▸ **Problem to work on**
Set down again exactly the lines of the listing below that fall between the line holding "than in the tutorial" and the line holding "2. What was", inclusive.

▸ **Exercise materials**
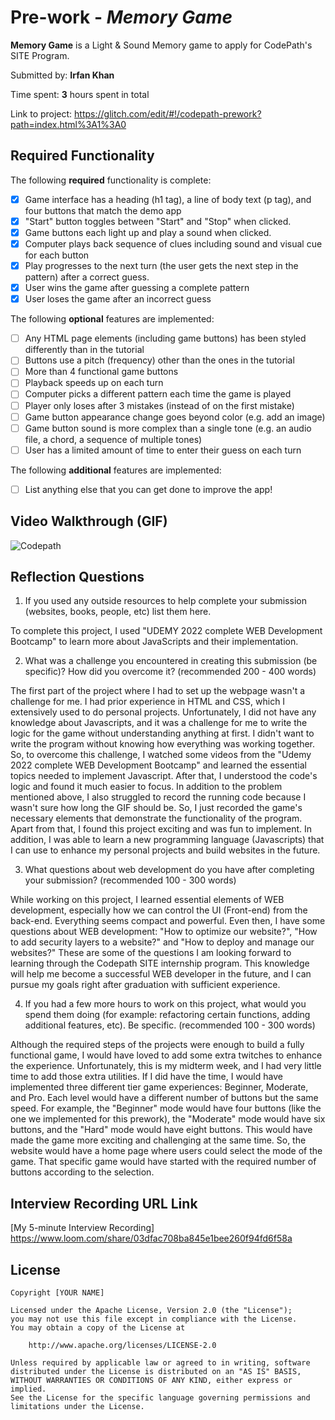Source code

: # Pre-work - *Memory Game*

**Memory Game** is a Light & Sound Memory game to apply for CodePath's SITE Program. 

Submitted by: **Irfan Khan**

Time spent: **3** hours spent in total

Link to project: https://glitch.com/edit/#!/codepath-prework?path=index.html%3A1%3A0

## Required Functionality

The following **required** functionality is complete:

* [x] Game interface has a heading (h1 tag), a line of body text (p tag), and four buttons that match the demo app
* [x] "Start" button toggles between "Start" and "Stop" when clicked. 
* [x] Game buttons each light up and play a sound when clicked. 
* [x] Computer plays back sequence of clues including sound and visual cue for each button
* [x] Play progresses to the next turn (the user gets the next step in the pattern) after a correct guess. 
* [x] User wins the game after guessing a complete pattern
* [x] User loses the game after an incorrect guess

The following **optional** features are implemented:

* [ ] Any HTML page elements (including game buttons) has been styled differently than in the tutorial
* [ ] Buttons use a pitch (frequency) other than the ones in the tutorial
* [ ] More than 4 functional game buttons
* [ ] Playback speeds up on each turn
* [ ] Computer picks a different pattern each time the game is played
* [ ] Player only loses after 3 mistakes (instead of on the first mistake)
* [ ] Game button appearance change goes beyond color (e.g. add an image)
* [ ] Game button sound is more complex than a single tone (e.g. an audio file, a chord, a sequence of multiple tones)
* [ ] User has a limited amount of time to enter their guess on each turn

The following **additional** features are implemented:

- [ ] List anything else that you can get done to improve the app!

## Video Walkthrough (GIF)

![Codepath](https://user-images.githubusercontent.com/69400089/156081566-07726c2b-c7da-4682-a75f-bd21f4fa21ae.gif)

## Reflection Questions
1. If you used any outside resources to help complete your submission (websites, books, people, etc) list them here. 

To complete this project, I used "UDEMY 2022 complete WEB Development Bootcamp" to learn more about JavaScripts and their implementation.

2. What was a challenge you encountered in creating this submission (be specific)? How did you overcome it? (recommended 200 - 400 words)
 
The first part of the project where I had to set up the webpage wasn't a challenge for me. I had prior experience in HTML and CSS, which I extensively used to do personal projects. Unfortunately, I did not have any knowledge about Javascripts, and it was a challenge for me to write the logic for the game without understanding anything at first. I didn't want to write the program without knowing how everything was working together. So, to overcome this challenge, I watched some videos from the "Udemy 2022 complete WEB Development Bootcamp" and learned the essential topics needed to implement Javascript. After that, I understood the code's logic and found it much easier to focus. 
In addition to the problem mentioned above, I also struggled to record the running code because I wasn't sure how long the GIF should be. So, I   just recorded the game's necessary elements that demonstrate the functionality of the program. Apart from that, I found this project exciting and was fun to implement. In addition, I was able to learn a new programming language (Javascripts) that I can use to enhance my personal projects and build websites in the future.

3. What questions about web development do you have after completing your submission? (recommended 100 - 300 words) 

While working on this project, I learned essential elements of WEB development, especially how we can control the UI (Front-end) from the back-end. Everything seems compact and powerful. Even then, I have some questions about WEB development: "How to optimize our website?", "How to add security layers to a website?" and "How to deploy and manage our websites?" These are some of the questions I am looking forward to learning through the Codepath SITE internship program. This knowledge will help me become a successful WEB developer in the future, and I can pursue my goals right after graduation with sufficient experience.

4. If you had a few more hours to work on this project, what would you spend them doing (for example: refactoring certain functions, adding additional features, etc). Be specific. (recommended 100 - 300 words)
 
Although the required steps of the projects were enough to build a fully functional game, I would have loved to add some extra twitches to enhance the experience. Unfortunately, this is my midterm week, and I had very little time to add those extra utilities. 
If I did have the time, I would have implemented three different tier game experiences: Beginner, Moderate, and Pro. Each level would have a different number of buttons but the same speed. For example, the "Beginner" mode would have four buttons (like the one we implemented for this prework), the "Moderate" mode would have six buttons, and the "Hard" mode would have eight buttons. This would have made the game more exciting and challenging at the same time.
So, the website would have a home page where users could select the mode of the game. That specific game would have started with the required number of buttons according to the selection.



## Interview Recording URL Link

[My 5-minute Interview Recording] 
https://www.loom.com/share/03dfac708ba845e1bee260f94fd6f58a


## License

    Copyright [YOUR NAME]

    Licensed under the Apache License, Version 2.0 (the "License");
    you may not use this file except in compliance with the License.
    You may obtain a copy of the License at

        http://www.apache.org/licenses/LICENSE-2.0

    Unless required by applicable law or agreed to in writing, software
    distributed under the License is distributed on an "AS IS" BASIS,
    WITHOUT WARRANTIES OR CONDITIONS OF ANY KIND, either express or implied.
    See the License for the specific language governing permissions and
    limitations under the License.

...

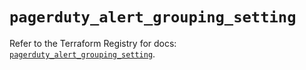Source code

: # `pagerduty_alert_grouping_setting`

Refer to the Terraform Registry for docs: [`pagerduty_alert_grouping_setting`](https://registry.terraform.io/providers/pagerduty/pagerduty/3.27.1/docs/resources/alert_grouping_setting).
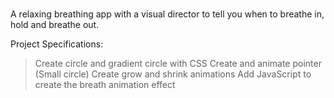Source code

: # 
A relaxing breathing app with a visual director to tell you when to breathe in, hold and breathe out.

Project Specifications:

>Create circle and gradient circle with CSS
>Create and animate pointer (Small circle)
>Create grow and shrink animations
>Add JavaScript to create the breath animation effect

--

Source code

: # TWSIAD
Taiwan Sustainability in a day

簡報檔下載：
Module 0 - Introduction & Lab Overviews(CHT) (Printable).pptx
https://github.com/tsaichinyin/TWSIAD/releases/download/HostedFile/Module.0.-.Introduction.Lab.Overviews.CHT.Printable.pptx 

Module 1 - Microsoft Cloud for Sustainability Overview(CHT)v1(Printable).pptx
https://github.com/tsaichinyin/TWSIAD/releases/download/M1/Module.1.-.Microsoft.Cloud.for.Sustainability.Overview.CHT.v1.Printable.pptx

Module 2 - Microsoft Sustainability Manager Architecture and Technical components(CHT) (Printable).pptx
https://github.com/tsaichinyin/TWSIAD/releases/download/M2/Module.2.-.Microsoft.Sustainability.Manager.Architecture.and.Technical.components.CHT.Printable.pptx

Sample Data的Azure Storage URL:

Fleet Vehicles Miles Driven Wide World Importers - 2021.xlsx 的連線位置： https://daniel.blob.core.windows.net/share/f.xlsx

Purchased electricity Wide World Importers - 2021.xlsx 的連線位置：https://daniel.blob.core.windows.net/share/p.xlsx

▸ **Answer section**
* [ ] Any HTML page elements (including game buttons) has been styled differently than in the tutorial
* [ ] Buttons use a pitch (frequency) other than the ones in the tutorial
* [ ] More than 4 functional game buttons
* [ ] Playback speeds up on each turn
* [ ] Computer picks a different pattern each time the game is played
* [ ] Player only loses after 3 mistakes (instead of on the first mistake)
* [ ] Game button appearance change goes beyond color (e.g. add an image)
* [ ] Game button sound is more complex than a single tone (e.g. an audio file, a chord, a sequence of multiple tones)
* [ ] User has a limited amount of time to enter their guess on each turn

The following **additional** features are implemented:

- [ ] List anything else that you can get done to improve the app!

## Video Walkthrough (GIF)

![Codepath](https://user-images.githubusercontent.com/69400089/156081566-07726c2b-c7da-4682-a75f-bd21f4fa21ae.gif)

## Reflection Questions
1. If you used any outside resources to help complete your submission (websites, books, people, etc) list them here. 

To complete this project, I used "UDEMY 2022 complete WEB Development Bootcamp" to learn more about JavaScripts and their implementation.

2. What was a challenge you encountered in creating this submission (be specific)? How did you overcome it? (recommended 200 - 400 words)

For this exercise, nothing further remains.